The company learned four days ago about the breach, which included user names, email addresses and hashed passwords, which had gone through an encryption process.
“On March 25, the MyFitnessPal team became aware that an unauthorized party acquired data associated with MyFitnessPal user accounts in late February 2018,” Under Armour said in a statement. “The company quickly took steps to determine the nature and scope of the issue.”
Under Armour has become the latest victim of hacker attacks against corporations and municipalities, including Equifax and Baltimore city. The city discovered a breach that shut down its automated 911 dispatch system on Sunday, the same day Under Armour said it learned of the MyFitnessPal breach.
The MyFitnessPal data did not include Social Security numbers, driver’s license numbers or other government-issued identifiers, which the app does not collect from users. The breach also did not affect payment card data, which is collected and processed separately, Under Armour said.
But security experts warn that hackers can use or sell password information to gain access to more sensitive personal information or break into other accounts.
The brand began notifying MyFitnessPal users Thursday afternoon, via email and through app messaging.
The company is urging app users to change their passwords immediately and also to change similar or matching passwords used elsewhere.
Under Armour could face a backlash from customers, one management consultant said.
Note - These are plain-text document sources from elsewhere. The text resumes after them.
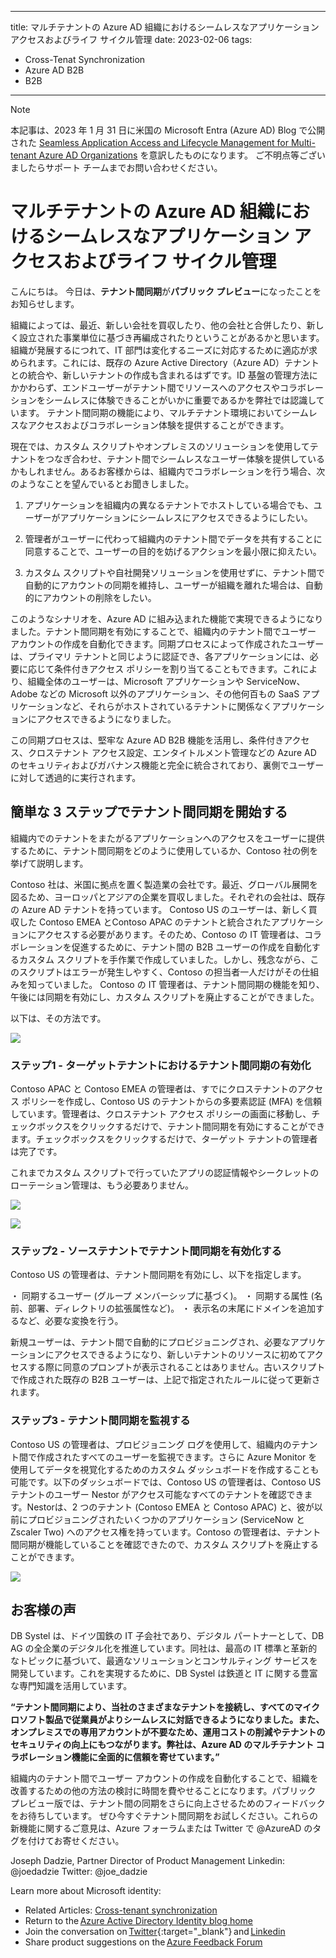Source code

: 
---
title: マルチテナントの Azure AD 組織におけるシームレスなアプリケーション アクセスおよびライフ サイクル管理
date: 2023-02-06
tags:
  - Cross-Tenat Synchronization
  - Azure AD B2B
  - B2B
---

> [!NOTE]
> 本記事は、2023 年 1 月 31 日に米国の Microsoft Entra (Azure AD) Blog で公開された [Seamless Application Access and Lifecycle Management for Multi-tenant Azure AD Organizations](https://techcommunity.microsoft.com/t5/microsoft-entra-azure-ad-blog/seamless-application-access-and-lifecycle-management-for-multi/ba-p/3728752) を意訳したものになります。
> ご不明点等ございましたらサポート チームまでお問い合わせください。


# マルチテナントの Azure AD 組織におけるシームレスなアプリケーション アクセスおよびライフ サイクル管理

こんにちは。
今日は、**テナント間同期**が**パブリック プレビュー**になったことをお知らせします。 

組織によっては、最近、新しい会社を買収したり、他の会社と合併したり、新しく設立された事業単位に基づき再編成されたりということがあるかと思います。組織が発展するにつれて、IT 部門は変化するニーズに対応するために適応が求められます。これには、既存の Azure Active Directory（Azure AD）テナントとの統合や、新しいテナントの作成も含まれるはずです。ID 基盤の管理方法にかかわらず、エンドユーザーがテナント間でリソースへのアクセスやコラボレーションをシームレスに体験できることがいかに重要であるかを弊社では認識しています。
テナント間同期の機能により、マルチテナント環境においてシームレスなアクセスおよびコラボレーション体験を提供することができます。

現在では、カスタム スクリプトやオンプレミスのソリューションを使用してテナントをつなぎ合わせ、テナント間でシームレスなユーザー体験を提供しているかもしれません。あるお客様からは、組織内でコラボレーションを行う場合、次のようなことを望んでいるとお聞きしました。

1. アプリケーションを組織内の異なるテナントでホストしている場合でも、ユーザーがアプリケーションにシームレスにアクセスできるようにしたい。

2. 管理者がユーザーに代わって組織内のテナント間でデータを共有することに同意することで、ユーザーの目的を妨げるアクションを最小限に抑えたい。

3. カスタム スクリプトや自社開発ソリューションを使用せずに、テナント間で自動的にアカウントの同期を維持し、ユーザーが組織を離れた場合は、自動的にアカウントの削除をしたい。

このようなシナリオを、Azure AD に組み込まれた機能で実現できるようになりました。テナント間同期を有効にすることで、組織内のテナント間でユーザー アカウントの作成を自動化できます。同期プロセスによって作成されたユーザーは、プライマリ テナントと同じように認証でき、各アプリケーションには、必要に応じて条件付きアクセス ポリシーを割り当てることもできます。これにより、組織全体のユーザーは、Microsoft アプリケーションや ServiceNow、Adobe などの Microsoft 以外のアプリケーション、その他何百もの SaaS アプリケーションなど、それらがホストされているテナントに関係なくアプリケーションにアクセスできるようになりました。 

この同期プロセスは、堅牢な Azure AD B2B 機能を活用し、条件付きアクセス、クロステナント アクセス設定、エンタイトルメント管理などの Azure AD のセキュリティおよびガバナンス機能と完全に統合されており、裏側でユーザーに対して透過的に実行されます。

## 簡単な 3 ステップでテナント間同期を開始する

組織内でのテナントをまたがるアプリケーションへのアクセスをユーザーに提供するために、テナント間同期をどのように使用しているか、Contoso 社の例を挙げて説明します。

Contoso 社は、米国に拠点を置く製造業の会社です。最近、グローバル展開を図るため、ヨーロッパとアジアの企業を買収しました。それぞれの会社は、既存の Azure AD テナントを持っています。
Contoso US のユーザーは、新しく買収した Contoso EMEA とContoso APAC のテナントと統合されたアプリケーションにアクセスする必要があります。そのため、Contoso の IT 管理者は、コラボレーションを促進するために、テナント間の B2B ユーザーの作成を自動化するカスタム スクリプトを手作業で作成していました。しかし、残念ながら、このスクリプトはエラーが発生しやすく、Contoso の担当者一人だけがその仕組みを知っていました。 
Contoso の IT 管理者は、テナント間同期の機能を知り、午後には同期を有効にし、カスタム スクリプトを廃止することができました。

以下は、その方法です。

![](./cross-tenant-sync-publicpreview/cts1.jpg)

### ステップ1 - ターゲットテナントにおけるテナント間同期の有効化

Contoso APAC と Contoso EMEA の管理者は、すでにクロステナントのアクセス ポリシーを作成し、Contoso US のテナントからの多要素認証 (MFA) を信頼しています。管理者は、クロステナント アクセス ポリシーの画面に移動し、チェックボックスをクリックするだけで、テナント間同期を有効にすることができます。チェックボックスをクリックするだけで、ターゲット テナントの管理者は完了です。 

これまでカスタム スクリプトで行っていたアプリの認証情報やシークレットのローテーション管理は、もう必要ありません。

![](./cross-tenant-sync-publicpreview/cts2.jpg)

![](./cross-tenant-sync-publicpreview/cts3.jpg)

### ステップ2 - ソーステナントでテナント間同期を有効化する

Contoso US の管理者は、テナント間同期を有効にし、以下を指定します。 

・ 同期するユーザー (グループ メンバーシップに基づく)。
・ 同期する属性 (名前、部署、ディレクトリの拡張属性など)。
・ 表示名の末尾にドメインを追加するなど、必要な変換を行う。
 
新規ユーザーは、テナント間で自動的にプロビジョニングされ、必要なアプリケーションにアクセスできるようになり、新しいテナントのリソースに初めてアクセスする際に同意のプロンプトが表示されることはありません。古いスクリプトで作成された既存の B2B ユーザーは、上記で指定されたルールに従って更新されます。 

### ステップ3 - テナント間同期を監視する

Contoso US の管理者は、プロビジョニング ログを使用して、組織内のテナント間で作成されたすべてのユーザーを監視できます。さらに Azure Monitor を使用してデータを視覚化するためのカスタム ダッシュボードを作成することも可能です。以下のダッシュボードでは、Contoso US の管理者は、Contoso US テナントのユーザー Nestor がアクセス可能なすべてのテナントを確認できます。Nestorは、2 つのテナント (Contoso EMEA と Contoso APAC) と、彼が以前にプロビジョニングされたいくつかのアプリケーション (ServiceNow と Zscaler Two) へのアクセス権を持っています。Contoso の管理者は、テナント間同期が機能していることを確認できたので、カスタム スクリプトを廃止することができます。

![](./cross-tenant-sync-publicpreview/cts4.jpg)  


## お客様の声 

DB Systel は、ドイツ国鉄の IT 子会社であり、デジタル パートナーとして、DB AG の全企業のデジタル化を推進しています。同社は、最高の IT 標準と革新的なトピックに基づいて、最適なソリューションとコンサルティング サービスを開発しています。これを実現するために、DB Systel は鉄道と IT に関する豊富な専門知識を活用しています。

**“テナント間同期により、当社のさまざまなテナントを接続し、すべてのマイクロソフト製品で従業員がよりシームレスに対話できるようになりました。また、オンプレミスでの専用アカウントが不要なため、運用コストの削減やテナントのセキュリティの向上にもつながります。弊社は、Azure AD のマルチテナント コラボレーション機能に全面的に信頼を寄せています。”**

組織内のテナント間でユーザー アカウントの作成を自動化することで、組織を改善するための他の方法の検討に時間を費やせることになります。パブリック プレビュー版では、テナント間の同期をさらに向上させるためのフィードバックをお待ちしています。
ぜひ今すぐテナント間同期をお試しください。これらの新機能に関するご意見は、Azure フォーラムまたは Twitter で @AzureAD のタグを付けてお寄せください。  
 
Joseph Dadzie, Partner Director of Product Management
Linkedin: @joedadzie
Twitter: @joe_dadzie

Learn more about Microsoft identity: 
- Related Articles: [Cross-tenant synchronization](https://learn.microsoft.com/ja-jp/azure/active-directory/multi-tenant-organizations/cross-tenant-synchronization-overview)
- Return to the [Azure Active Directory Identity blog home](https://techcommunity.microsoft.com/t5/microsoft-entra-azure-ad-blog/bg-p/Identity)
- Join the conversation on [Twitter](https://twitter.com/azuread/status/1278418103903363074){:target="_blank"} and [Linkedin](https://www.linkedin.com/showcase/microsoft-security/)
- Share product suggestions on the [Azure Feedback Forum](https://feedback.azure.com/d365community/forum/22920db1-ad25-ec11-b6e6-000d3a4f0789)
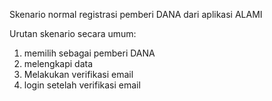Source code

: Skenario normal registrasi pemberi DANA dari aplikasi ALAMI

Urutan skenario secara umum:
1. memilih sebagai pemberi DANA
2. melengkapi data
3. Melakukan verifikasi email
4. login setelah verifikasi email
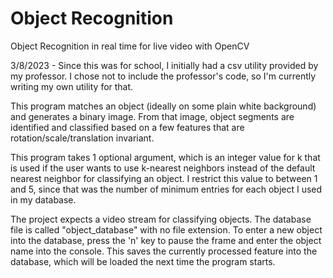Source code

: # Object Recognition
Object Recognition in real time for live video with OpenCV

3/8/2023 - Since this was for school, I initially had a csv utility provided by my professor. I chose not to include the professor's code, so I'm currently writing my own utility for that.

This program matches an object (ideally on some plain white background) and generates a binary image. From that image, object segments are identified and classified based on a few features that are rotation/scale/translation invariant.

This program takes 1 optional argument, which is an integer value for k that is used if the user wants to use k-nearest neighbors instead of the default nearest neighbor for classifying an object. I restrict this value to between 1 and 5, since that was the number of minimum entries for each object I used in my database.

The project expects a video stream for classifying objects.
The database file is called "object_database" with no file extension.
To enter a new object into the database, press the 'n' key to pause the frame and enter the object name into the console. This saves the currently processed feature into the database, which will be loaded the next time the program starts.


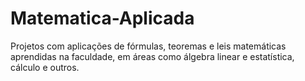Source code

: # Matematica-Aplicada
Projetos com aplicações de fórmulas, teoremas e leis matemáticas aprendidas na faculdade, em áreas como álgebra linear e estatística, cálculo e outros.
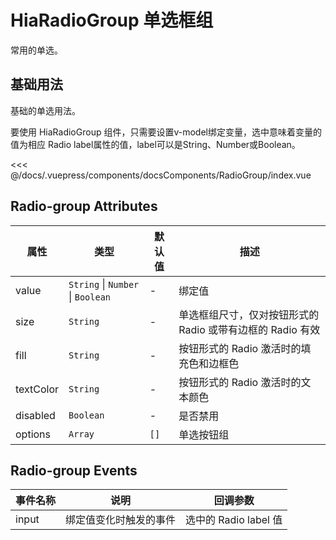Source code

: # HiaRadioGroup 单选框组

常用的单选。

## 基础用法

基础的单选用法。

<CodeFormat>
  <docsComponents-RadioGroup-index slot="source"></docsComponents-RadioGroup-index>

要使用 HiaRadioGroup 组件，只需要设置v-model绑定变量，选中意味着变量的值为相应 Radio label属性的值，label可以是String、Number或Boolean。

<<< @/docs/.vuepress/components/docsComponents/RadioGroup/index.vue
</CodeFormat>

## Radio-group Attributes

| 属性       | 类型                                      | 默认值 | 描述                                                         |
|------------|-------------------------------------------|--------|--------------------------------------------------------------|
| value      | `String` \| `Number` \| `Boolean`         | -      | 绑定值                                                       |
| size       | `String`                                  | -      | 单选框组尺寸，仅对按钮形式的 Radio 或带有边框的 Radio 有效   |
| fill       | `String`                                  | -      | 按钮形式的 Radio 激活时的填充色和边框色                     |
| textColor  | `String`                                  | -      | 按钮形式的 Radio 激活时的文本颜色                           |
| disabled   | `Boolean`                                 | -      | 是否禁用                                                     |
| options    | `Array`                                   | `[]`   | 单选按钮组                                                   |

## Radio-group Events
| 事件名称 | 说明 | 回调参数 |
|---------- |-------- |---------- |
| input  | 绑定值变化时触发的事件 |  选中的 Radio label 值  |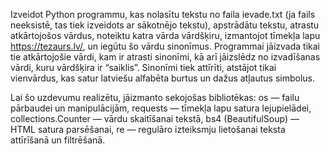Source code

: Izveidot Python programmu, kas nolasītu tekstu no faila ievade.txt (ja fails neeksistē, tas tiek izveidots ar sākotnējo tekstu), apstrādātu tekstu, atrastu atkārtojošos vārdus, noteiktu katra vārda vārdšķiru, izmantojot tīmekļa lapu https://tezaurs.lv/, un iegūtu šo vārdu sinonīmus. Programmai jāizvada tikai tie atkārtojošie vārdi, kam ir atrasti sinonīmi, kā arī jāizslēdz no izvadīšanas vārdi, kuru vārdšķira ir “saiklis”. Sinonīmi tiek attīrīti, atstājot tikai vienvārdus, kas satur latviešu alfabēta burtus un dažus atļautus simbolus.

Lai šo uzdevumu realizētu, jāizmanto sekojošas bibliotēkas: os — failu pārbaudei un manipulācijām, requests — tīmekļa lapu satura lejupielādei, collections.Counter — vārdu skaitīšanai tekstā, bs4 (BeautifulSoup) — HTML satura parsēšanai, re — regulāro izteiksmju lietošanai teksta attīrīšanā un filtrēšanā.
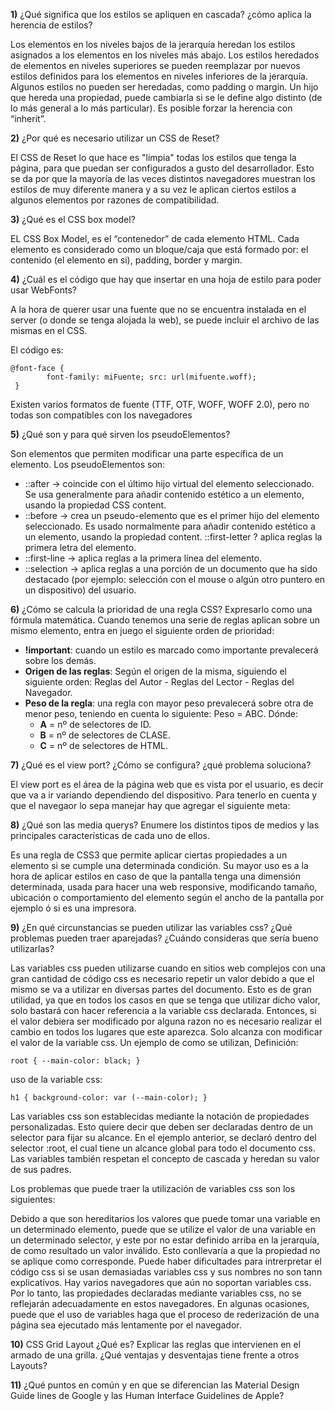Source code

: **1)** ¿Qué significa que los estilos se apliquen en cascada? ¿cómo aplica la herencia de estilos?

Los elementos en los niveles bajos de la jerarquía heredan los estilos asignados a los elementos en los niveles más abajo. Los estilos heredados de elementos en niveles superiores se pueden reemplazar por nuevos estilos definidos para los elementos en niveles inferiores de la jerarquía. Algunos estilos no pueden ser heredadas, como padding o margin. Un hijo que hereda una propiedad, puede cambiarla si se le define algo distinto (de lo más general a lo más particular). Es posible forzar la herencia con “inherit”.

**2)** ¿Por qué es necesario utilizar un CSS de Reset?

El CSS de Reset lo que hace es "limpia" todas los estilos que tenga la página, para que puedan ser configurados a gusto del desarrollador. Esto se da por que la mayoría de las veces distintos navegadores muestran los estilos de muy diferente manera y a su vez le aplican ciertos estilos a algunos elementos por razones de compatibilidad.

**3)** ¿Qué es el CSS box model?

EL CSS Box Model, es el “contenedor” de cada elemento HTML. Cada elemento es considerado como un bloque/caja que está formado por: el contenido (el elemento en si), padding, border y margin.

**4)** ¿Cuál es el código que hay que insertar en una hoja de estilo para poder usar WebFonts?

A la hora de querer usar una fuente que no se encuentra instalada en el server (o donde se tenga alojada la web), se puede incluir el archivo de las mismas en el CSS.

El código es:

    @font-face {
            font-family: miFuente; src: url(mifuente.woff);
     }

Existen varios formatos de fuente (TTF, OTF, WOFF, WOFF 2.0), pero no todas son compatibles con los navegadores

**5)** ¿Qué son y para qué sirven los pseudoElementos?

Son elementos que permiten modificar una parte específica de un elemento. Los pseudoElementos son:
 - ::after -> coincide con el último hijo virtual del elemento seleccionado. Se usa generalmente para añadir contenido estético a un elemento, usando la propiedad CSS content.
 - ::before -> crea un pseudo-elemento que es el primer hijo del elemento seleccionado. Es usado normalmente para añadir contenido estético a un elemento, usando la propiedad content.  ::first-letter ? aplica reglas la primera letra del elemento.
 - ::first-line -> aplica reglas a la primera línea del elemento.  
 - ::selection -> aplica reglas a una porción de un documento que ha sido destacado (por ejemplo: selección con el mouse o algún otro puntero en un dispositivo) del usuario.

**6)** ¿Cómo se calcula la prioridad de una regla CSS? Expresarlo como una fórmula matemática.
Cuando tenemos una serie de reglas aplican sobre un mismo elemento, entra en juego el siguiente orden de prioridad:

 - **!important**: cuando un estilo es marcado como importante prevalecerá sobre los demás.
 - **Origen de las reglas**: Según el origen de la misma, siguiendo el siguiente orden: Reglas del Autor - Reglas del Lector - Reglas del Navegador.
 - **Peso de la regla**: una regla con mayor peso prevalecerá sobre otra de menor peso, teniendo en cuenta lo siguiente: Peso = ABC. Dónde:
	 - **A** = nº de selectores de ID.
	 - **B** = nº de selectores de CLASE.
	 - **C** = nº de selectores de HTML.

**7)** ¿Qué es el view port? ¿Cómo se configura? ¿qué problema soluciona?

El view port es el área de la página web que es vista por el usuario, es decir que va a ir variando dependiendo del dispositivo. Para tenerlo en cuenta y que el navegaor lo sepa manejar hay que agregar el siguiente meta:

**8)** ¿Qué son las media querys? Enumere los distintos tipos de medios y las principales características de cada uno de ellos.

Es una regla de CSS3 que permite aplicar ciertas propiedades a un elemento si se cumple una determinada condición. Su mayor uso es a la hora de aplicar estilos en caso de que la pantalla tenga una dimensión determinada, usada para hacer una web responsive, modificando tamaño, ubicación o comportamiento del elemento según el ancho de la pantalla por ejemplo ó si es una impresora.

**9)** ¿En qué circunstancias se pueden utilizar las variables css? ¿Qué problemas pueden traer aparejadas? ¿Cuándo consideras que sería bueno utilizarlas?

Las variables css pueden utilizarse cuando en sitios web complejos con una gran cantidad de código css es necesario repetir un valor debido a que el mismo se va a utilizar en diversas partes del documento. Esto es de gran utilidad, ya que en todos los casos en que se tenga que utilizar dicho valor, solo bastará con hacer referencia a la variable css declarada. Entonces, si el valor debiera ser modificado por alguna razon no es necesario realizar el cambio en todos los lugares que este aparezca. Solo alcanza con modificar el valor de la variable css. Un ejemplo de como se utilizan, Definición:

    root { --main-color: black; }

uso de la variable css:

    h1 { background-color: var (--main-color); }

Las variables css son establecidas mediante la notación de propiedades personalizadas. Esto quiere decir que deben ser declaradas dentro de un selector para fijar su alcance. En el ejemplo anterior, se declaró dentro del selector :root, el cual tiene un alcance global para todo el documento css. Las variables también respetan el concepto de cascada y heredan su valor de sus padres.

Los problemas que puede traer la utilización de variables css son los siguientes:

Debido a que son hereditarios los valores que puede tomar una variable en un determinado elemento, puede que se utilize el valor de una variable en un determinado selector, y este por no estar definido arriba en la jerarquía, de como resultado un valor inválido. Esto conllevaría a que la propiedad no se aplique como corresponde.
Puede haber dificultades para intrerpretar el código css si se usan demasiadas variables css y sus nombres no son tann explicativos.
Hay varios navegadores que aún no soportan variables css. Por lo tanto, las propiedades declaradas mediante variables css, no se reflejarán adecuadamente en estos navegadores.
En algunas ocasiones, puede que el uso de variables haga que el proceso de rederización de una página sea ejecutado más lentamente por el navegador.

**10)** CSS Grid Layout ¿Qué es? Explicar las reglas que intervienen en el armado de una grilla. ¿Qué ventajas y desventajas tiene frente a otros Layouts?

**11)** ¿Qué puntos en común y en que se diferencian las Material Design Guide lines de Google y las Human Interface Guidelines de Apple?
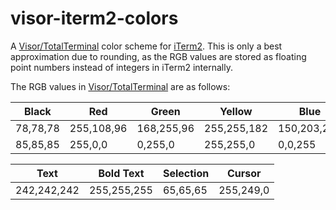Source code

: # visor-iterm2-colors

A [Visor/TotalTerminal](http://totalterminal.binaryage.com/) color scheme for
[iTerm2](http://www.iterm2.com/). This is only a best approximation due to
rounding, as the RGB values are stored as floating point numbers instead of
integers in iTerm2 internally.

The RGB values in [Visor/TotalTerminal](http://totalterminal.binaryage.com/) are as follows:

| Black    | Red        | Green      | Yellow      | Blue        | Magenta     | Cyan        | White       |            |
| ---      | ---        | ---        | ---         | ---         | ---         | ---         | ---         | ---        |
| 78,78,78 | 255,108,96 | 168,255,96 | 255,255,182 | 150,203,254 | 255,115,253 | 156,255,255 | 238,238,238 | **Normal** |
| 85,85,85 | 255,0,0    | 0,255,0    | 255,255,0   | 0,0,255     | 255,0,255   | 0,255,255   | 255,255,255 | **Bold**   |

| Text        | Bold Text   | Selection | Cursor    |
| ---         | ---         | ---       | ---       |
| 242,242,242 | 255,255,255 | 65,65,65  | 255,249,0 |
“They’re known as a high performance brand, and a brand that’s going to protect and make you strong and make you better,” said Eric Schiffer, chairman of Reputation Management Consultants, based in Los Angeles. “Most customers would rather chew glass than have their accounts hacked, and Under Armour is at the end of the day responsible and is going to feel a blistering amount of heat because of it.”
Customers also may feel like the company waited too long to notify them of the breach, he said.
“Four days is an eternity to alert customers to protect themselves,” Schiffer said.
Under Armour said it is continuing its investigation, working with data security firms and coordinating with law enforcement authorities.
Under Armour acquired San Francisco-based MyFitnessPal for $475 million in February 2015, when it also acquired Endomondo, a fitness app based in Copenhagen, Denmark, for $85 million.